Malaysia’s government on Thursday officially declared the disappearance of Malaysia Airlines Flight 370, which went missing in March, "an accident".
The official declaration by the country’s Department of Civil Aviation should clear the way for the families of the 239 passengers and crew on board to be paid compensation. The passengers and crew are now also officially presumed dead.
“Without in any way intending to diminish the feelings of the families, it is hoped that this declaration will enable the families to obtain the assistance they need, in particular through the compensation process,” Azharuddin Abdul Rahman, director general of the civil aviation department, said in the statement.
The search goes on
No trace of the plane, missing since March 8, has been found. But in the statement the government sought to assure “the families of the passengers and crew that the search for MH370 remains a priority.”
The chief coordinator of the Australian-led search operation said several months ago it may take until April to finish searching the area being targeted.
The flight departed Kuala Lumpur bound for Beijing on March 8, 2014. For many months, search teams from nearly a dozen countries that included the United States, China and Australia have scoured the Gulf of Thailand and Indian Ocean in search of the missing plane.
Search teams have combed nearly 1.8 million square miles of ocean and believe the flight ended in the southern Indian Ocean.
“Based on the same data, we have concluded that the aircraft exhausted its fuel over a defined area of the southern Indian Ocean, and that the aircraft is located on the sea floor close to that defined area,” Abdul Rahman said in a statement.

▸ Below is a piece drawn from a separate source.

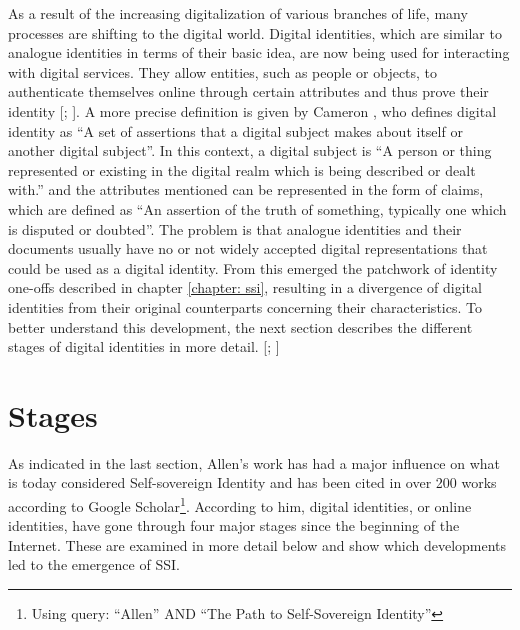     As a result of the increasing digitalization of various branches of life, many processes are shifting to the digital world. Digital identities, which are similar to analogue identities in terms of their basic idea, are now being used for interacting with digital services. They allow entities, such as people or objects, to authenticate themselves online through certain attributes and thus prove their identity [\citealp[p. 103]{meinel_blockchain_2020}; \citealp{bundesdruckerei_so_2020}]. A more precise definition is given by Cameron \cite{cameron_laws_2005}, who defines digital identity as “A set of assertions that a digital subject makes about itself or another digital subject”. In this context, a digital subject is “A person or thing represented or existing in the digital realm which is being described or dealt with.” and the attributes mentioned can be represented in the form of claims, which are defined as “An assertion of the truth of something, typically one which is disputed or doubted”. The problem is that analogue identities and their documents usually have no or not widely accepted \cite{krempl_e-government-studie_2019, koppenhofer_kabinettsbeschluss_2021} digital representations that could be used as a digital identity. From this emerged the patchwork of identity one-offs described in chapter \ref{chapter: ssi}, resulting in a divergence of digital identities from their original counterparts concerning their characteristics. To better understand this development, the next section describes the different stages of digital identities in more detail. [\citealp[p. 10]{struker_grundlagen_2021}; \citealp[p. 2]{ehrlich_self-sovereign_2021}]
    
	\section{Stages}
	
	As indicated in the last section, Allen's work \cite{allen_path_2016} has had a major influence on what is today considered Self-sovereign Identity and has been cited in over 200 works according to Google Scholar\footnote{Using query: “Allen” AND “The Path to Self-Sovereign Identity”}. According to him, digital identities, or online identities, have gone through four major stages since the beginning of the Internet. These are examined in more detail below and show which developments led to the emergence of \ac{SSI}.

In July, Malaysia Airlines Flight 17, which was traveling from Amsterdam to Kuala Lumpur, Malaysia, was shot down by a surface-to-air missile over Ukraine. And another Malaysia-based plane, AirAsia 8501, crashed into the Java Sea in December with 162 people aboard.
Abdul Rahman stressed in his statement on Thursday that the declaration of the plane’s disappearance as an accident is “by no means the end.”
“We will forge ahead with the cooperation and assistance” from other countries, he said in his statement. “MH370, its passengers and its crew will always be remembered and honored.”
Calls to withdraw statement
Many Chinese families of passengers on MH370 demanded Friday that Malaysian officials retract their statement that all aboard died, saying that without hard evidence they don’t want to start compensation claims.
“We don’t accept it. As a matter of fact, we are demanding the statement to be retracted,” Zhang Qian, whose husband was on the plane, said on Friday.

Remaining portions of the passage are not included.